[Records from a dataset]
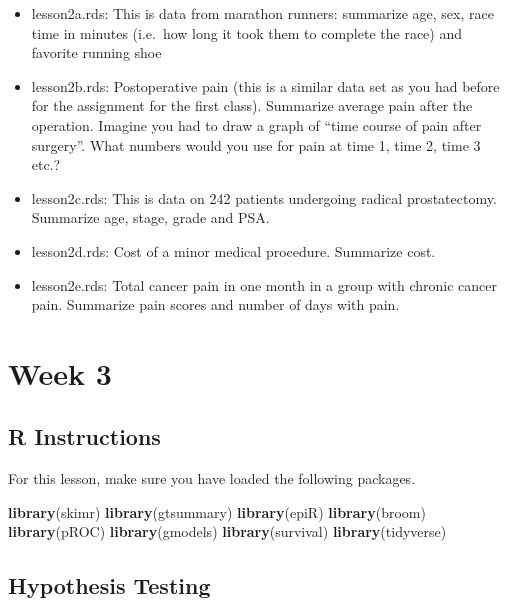 \documentclass[]{book}
\newenvironment{Shaded}{\begin{snugshade}}{\end{snugshade}}
\newcommand{\KeywordTok}[1]{\textcolor[rgb]{0.13,0.29,0.53}{\textbf{#1}}}
\newcommand{\NormalTok}[1]{#1}
\providecommand{\tightlist}{%
  \setlength{\itemsep}{0pt}\setlength{\parskip}{0pt}}
\begin{document}
\begin{itemize}
\tightlist
\item
  lesson2a.rds: This is data from marathon runners: summarize age, sex,
  race time in minutes (i.e.~how long it took them to complete the race)
  and favorite running shoe
\item
  lesson2b.rds: Postoperative pain (this is a similar data set as you
  had before for the assignment for the first class). Summarize average
  pain after the operation. Imagine you had to draw a graph of ``time
  course of pain after surgery''. What numbers would you use for pain at
  time 1, time 2, time 3 etc.?
\item
  lesson2c.rds: This is data on 242 patients undergoing radical
  prostatectomy. Summarize age, stage, grade and PSA.
\item
  lesson2d.rds: Cost of a minor medical procedure. Summarize cost.
\item
  lesson2e.rds: Total cancer pain in one month in a group with chronic
  cancer pain. Summarize pain scores and number of days with pain.
\end{itemize}

\hypertarget{week-3}{%
\chapter{Week 3}\label{week-3}}

\hypertarget{r-instructions-2}{%
\section{R Instructions}\label{r-instructions-2}}

For this lesson, make sure you have loaded the following packages.

\begin{Shaded}
\begin{Highlighting}[]
\KeywordTok{library}\NormalTok{(skimr)}
\KeywordTok{library}\NormalTok{(gtsummary)}
\KeywordTok{library}\NormalTok{(epiR)}
\KeywordTok{library}\NormalTok{(broom)}
\KeywordTok{library}\NormalTok{(pROC)}
\KeywordTok{library}\NormalTok{(gmodels)}
\KeywordTok{library}\NormalTok{(survival)}
\KeywordTok{library}\NormalTok{(tidyverse)}
\end{Highlighting}
\end{Shaded}

\hypertarget{hypothesis-testing}{%
\section{Hypothesis Testing}\label{hypothesis-testing}}
\end{document}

■ PROBLEM TO SOLVE ■
Could you repeat all of the entries exactly, without the pictures?

■ SOLVED EXERCISE ■
 \documentclass[]{book}
\newenvironment{Shaded}{\begin{snugshade}}{\end{snugshade}}
\newcommand{\KeywordTok}[1]{\textcolor[rgb]{0.13,0.29,0.53}{\textbf{#1}}}
\newcommand{\NormalTok}[1]{#1}
\providecommand{\tightlist}{%
  \setlength{\itemsep}{0pt}\setlength{\parskip}{0pt}}
\begin{document}
\begin{itemize}
\tightlist
\item
  lesson2a.rds: This is data from marathon runners: summarize age, sex,
  race time in minutes (i.e.~how long it took them to complete the race)
  and favorite running shoe
\item
  lesson2b.rds: Postoperative pain (this is a similar data set as you
  had before for the assignment for the first class). Summarize average
  pain after the operation. Imagine you had to draw a graph of ``time
  course of pain after surgery''. What numbers would you use for pain at
  time 1, time 2, time 3 etc.?
\item
  lesson2c.rds: This is data on 242 patients undergoing radical
  prostatectomy. Summarize age, stage, grade and PSA.
\item
  lesson2d.rds: Cost of a minor medical procedure. Summarize cost.
\item
  lesson2e.rds: Total cancer pain in one month in a group with chronic
  cancer pain. Summarize pain scores and number of days with pain.
\end{itemize}

\hypertarget{week-3}{%
\chapter{Week 3}\label{week-3}}

\hypertarget{r-instructions-2}{%
\section{R Instructions}\label{r-instructions-2}}

For this lesson, make sure you have loaded the following packages.

\begin{Shaded}
\begin{Highlighting}[]
\KeywordTok{library}\NormalTok{(skimr)}
\KeywordTok{library}\NormalTok{(gtsummary)}
\KeywordTok{library}\NormalTok{(epiR)}
\KeywordTok{library}\NormalTok{(broom)}
\KeywordTok{library}\NormalTok{(pROC)}
\KeywordTok{library}\NormalTok{(gmodels)}
\KeywordTok{library}\NormalTok{(survival)}
\KeywordTok{library}\NormalTok{(tidyverse)}
\end{Highlighting}
\end{Shaded}

\hypertarget{hypothesis-testing}{%
\section{Hypothesis Testing}\label{hypothesis-testing}}
\end{document}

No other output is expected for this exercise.